* _Exercise_: Return the lines below exactly, from the first one through the line that has "Sharp vertices/edges = boundary". Leave out everything after it.

*-*-*

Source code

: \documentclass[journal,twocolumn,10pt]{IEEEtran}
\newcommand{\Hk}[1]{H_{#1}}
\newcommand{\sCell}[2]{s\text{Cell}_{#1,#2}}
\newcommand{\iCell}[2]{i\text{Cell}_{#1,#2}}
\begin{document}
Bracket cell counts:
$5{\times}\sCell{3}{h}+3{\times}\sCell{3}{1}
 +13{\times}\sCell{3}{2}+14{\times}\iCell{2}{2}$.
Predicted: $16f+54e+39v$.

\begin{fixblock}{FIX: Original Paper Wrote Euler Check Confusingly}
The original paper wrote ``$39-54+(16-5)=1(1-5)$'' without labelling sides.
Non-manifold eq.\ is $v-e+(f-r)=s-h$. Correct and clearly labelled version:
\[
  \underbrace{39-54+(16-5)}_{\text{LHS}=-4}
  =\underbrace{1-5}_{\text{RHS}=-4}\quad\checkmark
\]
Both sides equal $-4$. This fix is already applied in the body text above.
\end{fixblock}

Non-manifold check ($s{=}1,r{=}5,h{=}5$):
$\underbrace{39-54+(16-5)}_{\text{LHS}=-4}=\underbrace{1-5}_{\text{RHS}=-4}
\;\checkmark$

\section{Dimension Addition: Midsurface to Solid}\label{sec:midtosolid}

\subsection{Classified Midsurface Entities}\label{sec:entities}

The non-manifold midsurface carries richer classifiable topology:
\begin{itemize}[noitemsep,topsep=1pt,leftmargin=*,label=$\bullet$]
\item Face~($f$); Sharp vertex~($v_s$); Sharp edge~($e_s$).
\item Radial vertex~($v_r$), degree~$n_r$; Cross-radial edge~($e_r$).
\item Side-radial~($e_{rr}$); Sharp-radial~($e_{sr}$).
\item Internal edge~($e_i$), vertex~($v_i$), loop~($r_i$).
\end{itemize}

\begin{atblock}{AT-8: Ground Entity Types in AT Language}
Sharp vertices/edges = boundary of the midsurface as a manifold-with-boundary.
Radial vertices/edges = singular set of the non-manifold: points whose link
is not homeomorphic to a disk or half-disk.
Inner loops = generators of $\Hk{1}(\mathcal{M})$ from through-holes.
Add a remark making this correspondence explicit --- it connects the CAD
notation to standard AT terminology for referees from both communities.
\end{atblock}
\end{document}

*-*-*

* _Exercise result_:
Source code

: \documentclass[journal,twocolumn,10pt]{IEEEtran}
\newcommand{\Hk}[1]{H_{#1}}
\newcommand{\sCell}[2]{s\text{Cell}_{#1,#2}}
\newcommand{\iCell}[2]{i\text{Cell}_{#1,#2}}
\begin{document}
Bracket cell counts:
$5{\times}\sCell{3}{h}+3{\times}\sCell{3}{1}
 +13{\times}\sCell{3}{2}+14{\times}\iCell{2}{2}$.
Predicted: $16f+54e+39v$.

\begin{fixblock}{FIX: Original Paper Wrote Euler Check Confusingly}
The original paper wrote ``$39-54+(16-5)=1(1-5)$'' without labelling sides.
Non-manifold eq.\ is $v-e+(f-r)=s-h$. Correct and clearly labelled version:
\[
  \underbrace{39-54+(16-5)}_{\text{LHS}=-4}
  =\underbrace{1-5}_{\text{RHS}=-4}\quad\checkmark
\]
Both sides equal $-4$. This fix is already applied in the body text above.
\end{fixblock}

Non-manifold check ($s{=}1,r{=}5,h{=}5$):
$\underbrace{39-54+(16-5)}_{\text{LHS}=-4}=\underbrace{1-5}_{\text{RHS}=-4}
\;\checkmark$

\section{Dimension Addition: Midsurface to Solid}\label{sec:midtosolid}

\subsection{Classified Midsurface Entities}\label{sec:entities}

The non-manifold midsurface carries richer classifiable topology:
\begin{itemize}[noitemsep,topsep=1pt,leftmargin=*,label=$\bullet$]
\item Face~($f$); Sharp vertex~($v_s$); Sharp edge~($e_s$).
\item Radial vertex~($v_r$), degree~$n_r$; Cross-radial edge~($e_r$).
\item Side-radial~($e_{rr}$); Sharp-radial~($e_{sr}$).
\item Internal edge~($e_i$), vertex~($v_i$), loop~($r_i$).
\end{itemize}

\begin{atblock}{AT-8: Ground Entity Types in AT Language}
Sharp vertices/edges = boundary of the midsurface as a manifold-with-boundary.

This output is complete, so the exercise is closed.